Un soleil, une lumière que faute de mieux, je ne peux appeler que jaune. Jaune soufre pâle. Citron pâle or. Que c’est beau le jour.
Van Gogh, 1888.

Une histoire ancienne

Le jaune est des premiers pigments fabriqués par l’être humain, avec le rouge et avec le noir. La palette des grottes du paléolithique est restreinte : pas de bleus, pas de vert, très peu de blancs. Des rouges, des noirs et un peu de jaune, qui est à base d’ocre.
L’homme a peint bien avant de teindre. Il a commencé à teindre vers le 5° ou 6° millénaire avant notre ère, en rouge et en jaune.

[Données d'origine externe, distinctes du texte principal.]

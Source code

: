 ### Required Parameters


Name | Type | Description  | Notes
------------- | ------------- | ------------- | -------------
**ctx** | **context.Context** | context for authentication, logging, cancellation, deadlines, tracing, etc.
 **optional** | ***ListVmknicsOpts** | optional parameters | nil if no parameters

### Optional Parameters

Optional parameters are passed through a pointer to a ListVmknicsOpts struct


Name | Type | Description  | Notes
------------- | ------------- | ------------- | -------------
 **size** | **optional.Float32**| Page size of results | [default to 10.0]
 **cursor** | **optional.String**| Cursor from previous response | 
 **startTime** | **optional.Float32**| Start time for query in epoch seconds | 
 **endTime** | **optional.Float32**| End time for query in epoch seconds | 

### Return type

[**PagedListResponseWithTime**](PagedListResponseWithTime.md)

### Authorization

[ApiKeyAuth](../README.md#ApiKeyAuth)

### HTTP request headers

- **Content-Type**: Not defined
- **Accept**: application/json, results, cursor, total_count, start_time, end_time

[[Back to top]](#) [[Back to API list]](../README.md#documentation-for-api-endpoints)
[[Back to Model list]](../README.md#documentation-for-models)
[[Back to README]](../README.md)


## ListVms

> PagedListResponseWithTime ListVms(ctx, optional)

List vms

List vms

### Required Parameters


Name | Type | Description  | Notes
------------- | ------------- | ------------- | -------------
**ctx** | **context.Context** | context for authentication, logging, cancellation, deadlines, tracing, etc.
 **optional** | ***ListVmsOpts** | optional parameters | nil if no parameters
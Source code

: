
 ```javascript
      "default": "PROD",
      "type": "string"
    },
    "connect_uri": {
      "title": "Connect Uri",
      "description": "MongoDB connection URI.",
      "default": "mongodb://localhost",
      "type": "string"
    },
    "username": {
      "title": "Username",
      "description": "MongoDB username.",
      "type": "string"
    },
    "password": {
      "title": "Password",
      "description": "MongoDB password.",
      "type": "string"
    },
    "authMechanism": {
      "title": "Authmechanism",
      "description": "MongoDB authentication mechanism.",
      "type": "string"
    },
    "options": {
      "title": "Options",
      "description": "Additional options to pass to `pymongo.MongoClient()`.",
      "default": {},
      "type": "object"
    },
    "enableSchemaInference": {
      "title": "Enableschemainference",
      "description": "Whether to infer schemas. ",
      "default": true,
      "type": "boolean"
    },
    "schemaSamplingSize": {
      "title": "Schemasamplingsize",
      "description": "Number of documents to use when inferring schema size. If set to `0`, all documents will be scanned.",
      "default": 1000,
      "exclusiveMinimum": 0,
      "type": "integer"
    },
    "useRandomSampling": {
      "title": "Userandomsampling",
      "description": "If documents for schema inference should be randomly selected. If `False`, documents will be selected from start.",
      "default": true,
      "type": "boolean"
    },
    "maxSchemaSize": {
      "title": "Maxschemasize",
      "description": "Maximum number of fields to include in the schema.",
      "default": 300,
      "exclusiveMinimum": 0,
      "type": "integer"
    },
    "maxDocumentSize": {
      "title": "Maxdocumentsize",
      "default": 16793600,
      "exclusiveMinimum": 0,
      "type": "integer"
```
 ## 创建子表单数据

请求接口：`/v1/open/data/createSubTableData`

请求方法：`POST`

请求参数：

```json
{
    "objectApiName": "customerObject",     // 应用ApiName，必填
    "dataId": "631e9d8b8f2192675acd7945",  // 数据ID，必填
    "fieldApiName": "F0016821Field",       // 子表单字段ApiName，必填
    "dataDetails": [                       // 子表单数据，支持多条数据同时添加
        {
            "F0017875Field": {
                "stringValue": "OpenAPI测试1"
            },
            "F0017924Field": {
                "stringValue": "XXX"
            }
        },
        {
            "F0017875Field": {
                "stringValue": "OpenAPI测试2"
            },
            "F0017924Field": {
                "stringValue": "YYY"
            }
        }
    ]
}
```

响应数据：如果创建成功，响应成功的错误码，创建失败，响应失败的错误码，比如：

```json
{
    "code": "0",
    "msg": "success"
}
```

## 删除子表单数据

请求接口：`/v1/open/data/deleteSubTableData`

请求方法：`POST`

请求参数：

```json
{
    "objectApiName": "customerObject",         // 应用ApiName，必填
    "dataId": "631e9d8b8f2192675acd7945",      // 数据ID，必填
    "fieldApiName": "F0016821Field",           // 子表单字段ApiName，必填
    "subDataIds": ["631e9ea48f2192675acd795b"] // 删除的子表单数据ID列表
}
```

Un très grand nombre de plantes ordinaires, comme le genêt, l’ortie, la fougère, l’oignon, permettent de teindre en jaune, mais un jaune qui entre mal dans les tissus. Le Safran, plus rare et beaucoup plus cher, permet d’obtenir une très belle teinture jaune. Dès l’antiquité, c’est réservé aux étoffes précieuses, aux vêtements des classes les plus favorisées.

la couleur jaune a été définie dans l’antiquité de manière très variée. Aussi bien en grec ancien qu’en latin, il n’y a pas de terme de base pour dire jaune. C’est donc un terme germanique qui s’est imposé : le gelb allemand. Il a donné tardivement en latin galbus puis galbinus qui signifie « vert jaunâtre ». Ce mot a ensuite évolué en « jaune » en vieux français pour désigner la couleur que nous connaissons aujourd’hui.

épices jaunes
épices jaunes
Jason rapportant la toison d'or à Pélias
Jason rapportant la toison d’or à Pélias

Dans les récits mythologiques les plus anciens, et dans la bible, on parle beaucoup d’or et de métaux précieux, peu de couleur. Le problème est de savoir si ce qui vaut pour l’or vaut ou non pour le jaune. L’or est plutôt une matière, une lumière qu’une couleur. A l’époque préhistorique, l’or n’est pas présent dans les tombes. Il le devient au néolithique, et il prend une place considérable à partir du troisième millénaire avant notre ère. L’or est offert aux dieux, il accompagne les défunts pour leur dernier voyage. Il est très présent dans les grands récits mythologiques comme la conquête de la toison d’or ou les pommes d’or du jardin des Hespérides, le 11° des travaux d’Hercules.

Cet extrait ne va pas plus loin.